Is the absolute key is that we are putting capital to work in that business. It's fully funded or more than fully funded from a deposit perspective today. The cost of that deposit stack is attractive. So hypothetically, Dave could grow his book by double and the marginal costs are pretty small because of the efficient platform that he's built. And so the way that we think about that business is we'll continue to allocate capital to it whilst it's delivering such attractive returns while it continues to gather customers at the pace that it does. So that's how it contributes. It's a very low additional marginal cost as we bring more assets on the balance sheet.

Samantha Miller

Executives
#95

Thanks, Sally. We'll finish with Richard.

Unknown Analyst

Analysts
#96

You've talked about some of your productivity initiatives, your headcount reduction, your outsourcing initiatives and rent are good examples. Can you quantify the cost savings that you expect to get from these initiatives? And if you can't do that today, do you have any plans to quantify the cost savings perhaps at the first half result?

Andrew Morgan

Executives
#97

Yes. So again, what we think is most important here is what it actually means from an overall cost perspective because I could give you a number. But if I don't give you a reference with that number, then you might say, okay, well, what's happening with the rest of your cost base? And so the way that we've described it, Richard, is to say that those costs and the savings in those 4 cost pools that I referenced earlier will help us to manage our overall cost growth, our business as usual cost growth to now higher than inflation. Inside that, yes, we know what the number is. We'll take it on notice as to whether we quantify that or not. But what you will see over time is as we execute on those 4 key initiatives, it will translate then into the cost base, whether that's through FTEs, lower rent, whatever it might be.

Unknown Analyst

Analysts
#98

Andrew, there's an alternative way to look at that. We could say if you do nothing, your costs are going to grow 5%, 6%. We know your amortization is going up.
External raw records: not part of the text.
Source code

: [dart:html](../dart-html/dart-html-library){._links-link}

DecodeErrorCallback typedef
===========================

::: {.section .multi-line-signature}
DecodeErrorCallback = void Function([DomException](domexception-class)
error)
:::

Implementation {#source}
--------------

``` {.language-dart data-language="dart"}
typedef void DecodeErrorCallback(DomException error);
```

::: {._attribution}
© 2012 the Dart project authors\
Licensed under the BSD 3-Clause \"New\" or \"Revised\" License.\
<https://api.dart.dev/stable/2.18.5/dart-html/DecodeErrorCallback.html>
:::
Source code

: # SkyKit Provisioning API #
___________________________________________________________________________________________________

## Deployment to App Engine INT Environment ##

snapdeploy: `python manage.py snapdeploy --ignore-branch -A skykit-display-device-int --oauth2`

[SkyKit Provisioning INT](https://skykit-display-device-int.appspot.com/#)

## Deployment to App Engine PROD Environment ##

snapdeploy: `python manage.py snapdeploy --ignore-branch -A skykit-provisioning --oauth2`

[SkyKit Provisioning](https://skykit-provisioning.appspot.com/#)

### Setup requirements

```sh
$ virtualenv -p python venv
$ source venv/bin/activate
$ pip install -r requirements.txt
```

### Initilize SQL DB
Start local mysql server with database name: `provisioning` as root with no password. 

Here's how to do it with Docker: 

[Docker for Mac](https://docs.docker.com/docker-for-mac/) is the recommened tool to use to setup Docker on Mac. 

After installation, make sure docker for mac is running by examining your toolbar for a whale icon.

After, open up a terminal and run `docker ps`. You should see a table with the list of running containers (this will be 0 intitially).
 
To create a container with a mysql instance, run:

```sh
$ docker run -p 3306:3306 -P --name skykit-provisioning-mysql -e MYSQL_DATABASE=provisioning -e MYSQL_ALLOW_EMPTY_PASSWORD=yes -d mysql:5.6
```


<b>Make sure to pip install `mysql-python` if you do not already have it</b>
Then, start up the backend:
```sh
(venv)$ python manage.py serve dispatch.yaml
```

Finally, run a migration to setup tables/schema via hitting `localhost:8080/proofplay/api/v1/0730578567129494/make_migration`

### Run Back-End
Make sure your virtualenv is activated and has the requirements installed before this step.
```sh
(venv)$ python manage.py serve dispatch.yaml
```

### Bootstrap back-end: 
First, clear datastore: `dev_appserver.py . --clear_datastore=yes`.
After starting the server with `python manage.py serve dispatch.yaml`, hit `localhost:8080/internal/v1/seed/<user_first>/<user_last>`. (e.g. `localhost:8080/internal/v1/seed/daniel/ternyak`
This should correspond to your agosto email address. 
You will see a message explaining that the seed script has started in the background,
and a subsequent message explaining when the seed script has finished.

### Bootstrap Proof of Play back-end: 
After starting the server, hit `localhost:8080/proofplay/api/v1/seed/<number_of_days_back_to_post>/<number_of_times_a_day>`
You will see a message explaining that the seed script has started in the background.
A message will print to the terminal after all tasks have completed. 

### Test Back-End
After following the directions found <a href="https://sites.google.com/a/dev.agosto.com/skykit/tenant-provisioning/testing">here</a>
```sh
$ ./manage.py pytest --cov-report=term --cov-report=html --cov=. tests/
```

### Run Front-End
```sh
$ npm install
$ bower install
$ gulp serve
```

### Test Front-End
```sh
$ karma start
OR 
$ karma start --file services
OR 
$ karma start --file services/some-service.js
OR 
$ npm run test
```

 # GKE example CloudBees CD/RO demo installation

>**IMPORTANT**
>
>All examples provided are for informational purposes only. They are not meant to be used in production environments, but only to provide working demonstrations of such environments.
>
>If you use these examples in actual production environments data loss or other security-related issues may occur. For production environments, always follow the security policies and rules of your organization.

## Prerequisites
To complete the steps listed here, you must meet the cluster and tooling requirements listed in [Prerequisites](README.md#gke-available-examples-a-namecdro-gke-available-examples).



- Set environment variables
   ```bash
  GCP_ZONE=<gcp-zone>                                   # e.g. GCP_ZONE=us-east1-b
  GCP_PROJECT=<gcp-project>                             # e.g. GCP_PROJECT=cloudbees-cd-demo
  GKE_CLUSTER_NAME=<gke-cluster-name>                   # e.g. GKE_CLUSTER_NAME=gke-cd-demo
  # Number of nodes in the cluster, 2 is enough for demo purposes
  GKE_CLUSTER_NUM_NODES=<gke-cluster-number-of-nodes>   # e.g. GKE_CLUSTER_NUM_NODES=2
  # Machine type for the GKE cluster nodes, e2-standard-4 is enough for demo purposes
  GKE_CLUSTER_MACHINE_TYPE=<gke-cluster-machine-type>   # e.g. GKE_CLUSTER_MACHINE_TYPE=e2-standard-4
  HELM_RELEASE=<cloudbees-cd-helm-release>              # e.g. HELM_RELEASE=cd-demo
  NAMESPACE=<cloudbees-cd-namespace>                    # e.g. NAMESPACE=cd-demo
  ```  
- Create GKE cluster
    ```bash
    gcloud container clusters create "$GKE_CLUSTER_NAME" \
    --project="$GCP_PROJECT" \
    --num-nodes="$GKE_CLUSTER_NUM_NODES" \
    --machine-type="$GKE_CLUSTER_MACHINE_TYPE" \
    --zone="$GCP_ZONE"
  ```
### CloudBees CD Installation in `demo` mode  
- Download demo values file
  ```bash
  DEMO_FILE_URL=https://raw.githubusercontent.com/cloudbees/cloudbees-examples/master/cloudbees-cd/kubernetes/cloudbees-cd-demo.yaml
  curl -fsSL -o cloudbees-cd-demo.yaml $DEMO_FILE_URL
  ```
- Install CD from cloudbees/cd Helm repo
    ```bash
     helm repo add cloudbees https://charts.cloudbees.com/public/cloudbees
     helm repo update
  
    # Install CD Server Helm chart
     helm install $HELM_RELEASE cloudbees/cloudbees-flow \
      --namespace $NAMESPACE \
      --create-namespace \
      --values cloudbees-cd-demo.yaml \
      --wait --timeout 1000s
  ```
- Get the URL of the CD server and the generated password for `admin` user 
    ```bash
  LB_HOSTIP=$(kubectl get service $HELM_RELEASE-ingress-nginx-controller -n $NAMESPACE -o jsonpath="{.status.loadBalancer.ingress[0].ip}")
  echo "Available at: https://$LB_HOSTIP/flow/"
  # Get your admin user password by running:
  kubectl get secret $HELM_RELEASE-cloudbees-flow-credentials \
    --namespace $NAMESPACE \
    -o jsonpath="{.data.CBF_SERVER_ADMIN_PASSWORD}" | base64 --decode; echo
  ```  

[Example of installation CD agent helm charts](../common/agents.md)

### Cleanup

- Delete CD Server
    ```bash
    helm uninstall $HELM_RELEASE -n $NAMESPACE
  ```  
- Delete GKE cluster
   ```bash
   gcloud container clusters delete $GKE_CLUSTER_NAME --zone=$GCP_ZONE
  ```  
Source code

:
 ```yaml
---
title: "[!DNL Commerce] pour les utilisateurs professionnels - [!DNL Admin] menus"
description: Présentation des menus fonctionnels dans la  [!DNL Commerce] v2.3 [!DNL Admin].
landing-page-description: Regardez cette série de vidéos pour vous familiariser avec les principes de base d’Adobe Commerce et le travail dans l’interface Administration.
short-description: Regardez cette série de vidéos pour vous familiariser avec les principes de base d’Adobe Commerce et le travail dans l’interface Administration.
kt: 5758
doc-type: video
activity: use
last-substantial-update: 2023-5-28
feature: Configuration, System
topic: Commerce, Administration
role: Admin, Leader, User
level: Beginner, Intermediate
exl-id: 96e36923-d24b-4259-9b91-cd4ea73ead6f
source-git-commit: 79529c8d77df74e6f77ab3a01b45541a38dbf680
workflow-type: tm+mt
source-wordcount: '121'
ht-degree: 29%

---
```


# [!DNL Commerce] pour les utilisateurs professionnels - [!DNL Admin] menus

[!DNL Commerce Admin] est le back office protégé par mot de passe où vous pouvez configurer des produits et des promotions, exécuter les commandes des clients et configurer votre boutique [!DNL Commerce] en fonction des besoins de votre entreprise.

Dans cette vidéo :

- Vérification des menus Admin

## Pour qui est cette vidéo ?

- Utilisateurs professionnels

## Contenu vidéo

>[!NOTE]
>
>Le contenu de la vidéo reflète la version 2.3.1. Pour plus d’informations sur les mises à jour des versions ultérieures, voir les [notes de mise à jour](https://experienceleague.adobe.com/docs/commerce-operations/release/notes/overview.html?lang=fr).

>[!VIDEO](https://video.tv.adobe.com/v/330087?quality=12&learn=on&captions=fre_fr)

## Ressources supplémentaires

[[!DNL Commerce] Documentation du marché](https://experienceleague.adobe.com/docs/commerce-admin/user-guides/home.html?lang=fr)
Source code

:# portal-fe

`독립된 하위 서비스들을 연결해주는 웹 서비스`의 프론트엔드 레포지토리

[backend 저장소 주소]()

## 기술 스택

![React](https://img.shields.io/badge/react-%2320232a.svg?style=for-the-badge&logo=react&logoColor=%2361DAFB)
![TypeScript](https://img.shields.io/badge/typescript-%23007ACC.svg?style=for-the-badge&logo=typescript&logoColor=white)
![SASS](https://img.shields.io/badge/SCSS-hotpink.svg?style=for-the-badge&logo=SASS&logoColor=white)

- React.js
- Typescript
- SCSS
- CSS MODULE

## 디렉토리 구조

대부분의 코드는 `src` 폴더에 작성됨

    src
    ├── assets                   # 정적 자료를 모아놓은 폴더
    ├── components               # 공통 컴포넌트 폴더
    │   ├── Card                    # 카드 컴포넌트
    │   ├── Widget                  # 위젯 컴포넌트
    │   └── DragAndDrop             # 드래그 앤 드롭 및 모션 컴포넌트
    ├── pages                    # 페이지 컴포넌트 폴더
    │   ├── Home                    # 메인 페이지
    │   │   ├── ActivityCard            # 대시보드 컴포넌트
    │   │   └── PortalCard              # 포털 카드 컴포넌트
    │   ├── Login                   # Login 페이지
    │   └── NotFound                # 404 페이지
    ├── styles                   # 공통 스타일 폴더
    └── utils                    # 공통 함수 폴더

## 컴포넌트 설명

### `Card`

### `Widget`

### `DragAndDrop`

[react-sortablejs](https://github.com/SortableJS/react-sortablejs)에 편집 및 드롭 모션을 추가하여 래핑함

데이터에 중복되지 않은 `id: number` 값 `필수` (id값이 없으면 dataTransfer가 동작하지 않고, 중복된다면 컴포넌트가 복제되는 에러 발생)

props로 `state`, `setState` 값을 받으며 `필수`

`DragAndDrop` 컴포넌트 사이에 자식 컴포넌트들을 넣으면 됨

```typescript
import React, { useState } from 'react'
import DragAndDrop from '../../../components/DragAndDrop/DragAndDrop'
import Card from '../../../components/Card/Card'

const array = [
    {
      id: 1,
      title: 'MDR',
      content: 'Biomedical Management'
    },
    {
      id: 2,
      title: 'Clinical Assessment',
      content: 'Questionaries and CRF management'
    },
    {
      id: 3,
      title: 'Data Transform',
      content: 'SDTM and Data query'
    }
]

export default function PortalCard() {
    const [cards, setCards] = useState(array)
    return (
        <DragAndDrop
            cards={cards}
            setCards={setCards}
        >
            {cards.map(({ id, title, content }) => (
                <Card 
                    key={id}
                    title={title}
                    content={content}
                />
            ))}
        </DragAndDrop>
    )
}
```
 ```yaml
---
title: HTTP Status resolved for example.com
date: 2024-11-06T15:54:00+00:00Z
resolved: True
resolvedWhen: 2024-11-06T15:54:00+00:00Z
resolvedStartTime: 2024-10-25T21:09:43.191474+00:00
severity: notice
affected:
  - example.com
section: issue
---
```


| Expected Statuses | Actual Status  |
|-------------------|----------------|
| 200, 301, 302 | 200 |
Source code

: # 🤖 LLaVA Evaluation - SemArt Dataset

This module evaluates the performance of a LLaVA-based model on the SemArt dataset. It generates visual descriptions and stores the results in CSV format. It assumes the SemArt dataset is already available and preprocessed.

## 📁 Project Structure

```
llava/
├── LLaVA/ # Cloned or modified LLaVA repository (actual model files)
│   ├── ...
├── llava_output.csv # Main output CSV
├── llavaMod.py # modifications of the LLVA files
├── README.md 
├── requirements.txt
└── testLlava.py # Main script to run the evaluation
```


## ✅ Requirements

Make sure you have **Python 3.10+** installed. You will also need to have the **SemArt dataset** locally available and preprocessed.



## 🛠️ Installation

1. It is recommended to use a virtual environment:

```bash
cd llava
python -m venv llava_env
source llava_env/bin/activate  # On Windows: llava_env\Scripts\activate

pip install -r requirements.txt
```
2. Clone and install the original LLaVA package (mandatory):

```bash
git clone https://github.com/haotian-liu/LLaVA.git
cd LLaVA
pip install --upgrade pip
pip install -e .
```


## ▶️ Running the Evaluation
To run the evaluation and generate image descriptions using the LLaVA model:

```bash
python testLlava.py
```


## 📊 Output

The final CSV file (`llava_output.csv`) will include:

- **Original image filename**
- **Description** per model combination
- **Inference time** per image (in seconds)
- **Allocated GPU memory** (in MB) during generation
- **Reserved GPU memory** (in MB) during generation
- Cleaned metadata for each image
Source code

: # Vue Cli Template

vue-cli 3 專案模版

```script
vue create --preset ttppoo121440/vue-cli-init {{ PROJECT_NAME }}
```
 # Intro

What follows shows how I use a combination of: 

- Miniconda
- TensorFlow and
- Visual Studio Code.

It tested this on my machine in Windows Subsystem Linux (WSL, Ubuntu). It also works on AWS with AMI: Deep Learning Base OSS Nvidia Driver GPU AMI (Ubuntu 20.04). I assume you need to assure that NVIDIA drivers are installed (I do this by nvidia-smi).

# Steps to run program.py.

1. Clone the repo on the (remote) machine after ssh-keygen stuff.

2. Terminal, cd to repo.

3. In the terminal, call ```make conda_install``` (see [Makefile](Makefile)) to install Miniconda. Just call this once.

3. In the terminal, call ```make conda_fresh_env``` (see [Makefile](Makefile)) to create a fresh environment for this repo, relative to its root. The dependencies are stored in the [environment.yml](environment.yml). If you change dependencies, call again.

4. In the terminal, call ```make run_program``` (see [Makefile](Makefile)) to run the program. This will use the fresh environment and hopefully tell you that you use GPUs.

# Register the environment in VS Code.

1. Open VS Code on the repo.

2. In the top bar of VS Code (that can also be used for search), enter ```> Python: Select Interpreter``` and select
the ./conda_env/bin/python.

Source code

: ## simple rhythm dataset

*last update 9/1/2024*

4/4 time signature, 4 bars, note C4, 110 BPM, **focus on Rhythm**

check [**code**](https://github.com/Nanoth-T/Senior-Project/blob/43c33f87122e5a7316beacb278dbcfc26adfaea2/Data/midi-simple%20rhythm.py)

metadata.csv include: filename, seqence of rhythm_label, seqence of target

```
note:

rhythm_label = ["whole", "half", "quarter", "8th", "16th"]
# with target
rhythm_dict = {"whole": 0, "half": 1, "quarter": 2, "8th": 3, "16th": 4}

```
So we want to know what cost savings you expect to deliver to get to that BAU within inflation. So I think it would be helpful if you disclose some expected cost savings. You have done it in the past. Other banks do it. So I think it would be helpful if you disclose that at the first half result or when you're ready.

Richard Fennell

Executives
#99

Sure. We'll take it on notice.

Samantha Miller

Executives
#100

Thanks, Richard. Thanks, everyone. I'll hand back to Richard for final comments.

Richard Fennell

Executives
#101

Thanks, everyone, for the questions and some really good questions there. Based on what we know today, we do remain committed to our target of achieving an ROE above 10% by 2030. This is a goal that drives our business priorities and decisions, and we will keep you informed with our progress on that as we continue to drive our strategy forward. So thank you for coming along today. We appreciate the time you've taken and look forward to joining you for some refreshments, if you got time now that we finished the formal part of the day. Thank you.